Contagiémonos por un momento del optimismo congresal y gubernamental que ve en la interdicción aérea la panacea que marcará un punto de quiebre en la lucha contra las drogas, algo así como ocurrió en 1995 cuando el precio de la coca cayó por la desarticulación de los carteles colombianos.
Para empezar, nadie en su sano juicio podría cuestionar la imperiosa necesidad de recuperar nuestra soberanía aérea, y si la Fuerza Aérea opinó a favor de esta ley, suponemos que eso implica que cuentan con la tecnología y la experiencia suficiente para que no se repita la desgracia del 2001, cuando se derribó, por error, una avioneta con ciudadanos estadounidenses. El miedo al margen de error en la lucha contra el crimen organizado no puede seguir engordando de manera obscena al narcotraficante.
Cabe recordar que desde el 2008 se han intensificado considerablemente los vuelos de las avionetas que vienen de Bolivia, Brasil y Paraguay para recoger las 200 toneladas de cocaína que se procesan anualmente en el Vraem. Precisamente por ello, además de la presencia terrorista, este valle se ha convertido en el mayor productor de coca asociada al narcotráfico en el mundo.
La impunidad y complicidad con la que actúan los narcotraficantes no solo con sus avionetas, sino también en el aprovisionamiento de los insumos químicos y lavando dinero a manos llenas en una especie de sistema paralelo (cooperativas de ahorro, casas de préstamos, etc.) nos remonta a la historia negra en la que estuvo envuelto el Alto Huallaga en la década de 1980, con autoridades civiles, judiciales, policiales y militares corrompidas por los narcodólares.
En un artículo publicado en este mismo Diario, apunté hace un tiempo: “Pongámonos en el escenario de que se derriben todas las narcoavionetas que cruzaron nuestra frontera. ¿Eso traería como consecuencia la retirada del narcotráfico? No. Recordemos que durante décadas la cocaína transitó por las carreteras y por los ríos. ¿Qué les impediría volver a sus antiguas rutas?”.
La interdicción aérea, la erradicación de la coca y el programa de desarrollo alternativo, si se aplican aisladamente, no sirven de mucho. El reto es empaquetar este poderoso instrumento en una estrategia integral, en el que tienen también que estar presentes un plan nacional de prohibición de insumos químicos y en que se reconsidere la negativa del Congreso de otorgar mayores facultades investigativas (levantamiento del secreto bancario y la reserva tributaria) a la Unidad de Inteligencia Financiera.

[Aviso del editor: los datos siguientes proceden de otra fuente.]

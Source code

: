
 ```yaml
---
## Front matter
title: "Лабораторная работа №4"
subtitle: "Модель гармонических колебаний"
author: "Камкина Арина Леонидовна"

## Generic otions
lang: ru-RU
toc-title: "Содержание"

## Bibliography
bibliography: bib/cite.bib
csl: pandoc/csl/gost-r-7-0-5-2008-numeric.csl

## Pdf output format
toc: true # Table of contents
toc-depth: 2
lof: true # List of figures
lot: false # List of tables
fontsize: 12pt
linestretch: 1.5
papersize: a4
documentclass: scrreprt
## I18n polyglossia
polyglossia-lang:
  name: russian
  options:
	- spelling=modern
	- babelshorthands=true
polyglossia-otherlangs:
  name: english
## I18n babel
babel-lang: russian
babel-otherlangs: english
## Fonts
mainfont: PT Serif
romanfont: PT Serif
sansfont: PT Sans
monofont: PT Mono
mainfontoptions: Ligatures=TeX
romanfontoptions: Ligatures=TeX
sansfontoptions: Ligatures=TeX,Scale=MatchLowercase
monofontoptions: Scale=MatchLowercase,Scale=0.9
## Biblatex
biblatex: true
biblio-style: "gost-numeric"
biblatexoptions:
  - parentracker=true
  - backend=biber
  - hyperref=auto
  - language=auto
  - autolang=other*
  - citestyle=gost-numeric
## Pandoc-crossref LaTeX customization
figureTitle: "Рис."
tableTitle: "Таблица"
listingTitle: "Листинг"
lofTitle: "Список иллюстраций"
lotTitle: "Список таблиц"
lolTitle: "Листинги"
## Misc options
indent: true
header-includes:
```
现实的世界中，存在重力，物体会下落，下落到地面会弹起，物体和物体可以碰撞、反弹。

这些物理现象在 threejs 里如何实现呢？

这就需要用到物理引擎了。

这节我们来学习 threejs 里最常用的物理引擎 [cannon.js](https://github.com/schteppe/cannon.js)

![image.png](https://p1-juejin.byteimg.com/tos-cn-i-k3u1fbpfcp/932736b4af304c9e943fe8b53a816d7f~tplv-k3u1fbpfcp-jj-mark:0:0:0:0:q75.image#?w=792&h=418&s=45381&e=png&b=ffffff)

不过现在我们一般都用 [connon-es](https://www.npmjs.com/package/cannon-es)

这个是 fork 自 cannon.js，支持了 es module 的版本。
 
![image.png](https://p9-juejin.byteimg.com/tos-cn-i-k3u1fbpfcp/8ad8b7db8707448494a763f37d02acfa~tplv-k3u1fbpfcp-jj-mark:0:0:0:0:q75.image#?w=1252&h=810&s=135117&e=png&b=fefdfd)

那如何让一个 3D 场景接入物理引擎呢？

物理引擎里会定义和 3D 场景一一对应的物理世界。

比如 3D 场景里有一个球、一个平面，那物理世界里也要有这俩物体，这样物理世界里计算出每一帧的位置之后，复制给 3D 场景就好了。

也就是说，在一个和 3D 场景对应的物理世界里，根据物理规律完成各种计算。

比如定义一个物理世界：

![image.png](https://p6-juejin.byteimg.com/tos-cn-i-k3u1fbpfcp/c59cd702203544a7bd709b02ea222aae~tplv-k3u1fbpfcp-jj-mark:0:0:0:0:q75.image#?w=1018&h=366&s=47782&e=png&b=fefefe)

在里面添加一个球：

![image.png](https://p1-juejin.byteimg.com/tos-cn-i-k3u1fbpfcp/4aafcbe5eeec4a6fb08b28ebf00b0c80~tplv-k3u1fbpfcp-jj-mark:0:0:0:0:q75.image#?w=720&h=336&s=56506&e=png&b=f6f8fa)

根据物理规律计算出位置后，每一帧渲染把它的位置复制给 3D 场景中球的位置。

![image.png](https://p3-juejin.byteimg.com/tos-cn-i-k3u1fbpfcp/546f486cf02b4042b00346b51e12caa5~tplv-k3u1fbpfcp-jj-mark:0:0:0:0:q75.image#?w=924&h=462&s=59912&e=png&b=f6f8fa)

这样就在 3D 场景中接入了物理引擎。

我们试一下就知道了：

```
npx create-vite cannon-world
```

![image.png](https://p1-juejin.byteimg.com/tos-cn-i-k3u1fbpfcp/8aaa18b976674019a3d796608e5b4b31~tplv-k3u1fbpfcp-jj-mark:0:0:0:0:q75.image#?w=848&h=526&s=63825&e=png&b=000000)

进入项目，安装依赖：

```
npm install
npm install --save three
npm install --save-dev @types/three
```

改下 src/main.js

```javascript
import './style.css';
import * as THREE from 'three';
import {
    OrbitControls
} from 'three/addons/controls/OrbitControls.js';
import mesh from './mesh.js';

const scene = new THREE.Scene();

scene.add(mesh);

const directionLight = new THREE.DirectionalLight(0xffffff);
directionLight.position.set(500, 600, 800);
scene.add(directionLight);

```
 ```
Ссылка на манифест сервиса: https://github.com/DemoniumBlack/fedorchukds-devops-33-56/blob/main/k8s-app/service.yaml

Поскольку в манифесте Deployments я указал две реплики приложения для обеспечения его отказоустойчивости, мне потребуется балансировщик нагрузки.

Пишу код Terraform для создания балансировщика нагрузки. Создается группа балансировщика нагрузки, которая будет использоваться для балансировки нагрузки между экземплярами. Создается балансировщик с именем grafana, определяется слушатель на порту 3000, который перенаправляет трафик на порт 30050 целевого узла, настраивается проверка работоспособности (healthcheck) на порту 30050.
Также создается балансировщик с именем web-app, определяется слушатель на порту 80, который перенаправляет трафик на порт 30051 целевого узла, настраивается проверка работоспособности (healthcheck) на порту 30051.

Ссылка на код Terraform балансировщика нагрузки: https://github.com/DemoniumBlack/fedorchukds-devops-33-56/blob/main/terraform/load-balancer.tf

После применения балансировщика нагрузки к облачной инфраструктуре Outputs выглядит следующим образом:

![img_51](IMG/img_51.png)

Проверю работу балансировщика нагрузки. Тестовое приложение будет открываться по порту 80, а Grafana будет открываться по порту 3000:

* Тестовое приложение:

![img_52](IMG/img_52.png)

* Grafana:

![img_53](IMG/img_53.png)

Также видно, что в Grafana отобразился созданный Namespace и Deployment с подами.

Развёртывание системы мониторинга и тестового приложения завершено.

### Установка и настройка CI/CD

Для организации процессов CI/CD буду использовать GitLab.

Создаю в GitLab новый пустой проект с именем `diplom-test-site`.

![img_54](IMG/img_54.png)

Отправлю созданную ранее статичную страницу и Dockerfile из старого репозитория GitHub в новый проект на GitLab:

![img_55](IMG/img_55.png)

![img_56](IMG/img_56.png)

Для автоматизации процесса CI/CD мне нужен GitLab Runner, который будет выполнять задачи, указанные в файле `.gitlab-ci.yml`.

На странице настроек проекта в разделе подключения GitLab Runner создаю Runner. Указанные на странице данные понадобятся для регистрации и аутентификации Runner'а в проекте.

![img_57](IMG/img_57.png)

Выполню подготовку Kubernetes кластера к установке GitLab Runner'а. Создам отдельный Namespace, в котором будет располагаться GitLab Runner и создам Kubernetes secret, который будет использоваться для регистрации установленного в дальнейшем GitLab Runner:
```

Asimismo, se deben proponer programas de desarrollo alternativos más inteligentes y obligar a la policía antidrogas a abandonar el juego de la gallinita ciega y trabajar a base de metas y objetivos claramente definidos. El gobierno que se amarre bien los pantalones (o la falda) y se decida plantear en estos términos la respuesta al tráfico de drogas podría marcar un verdadero hito.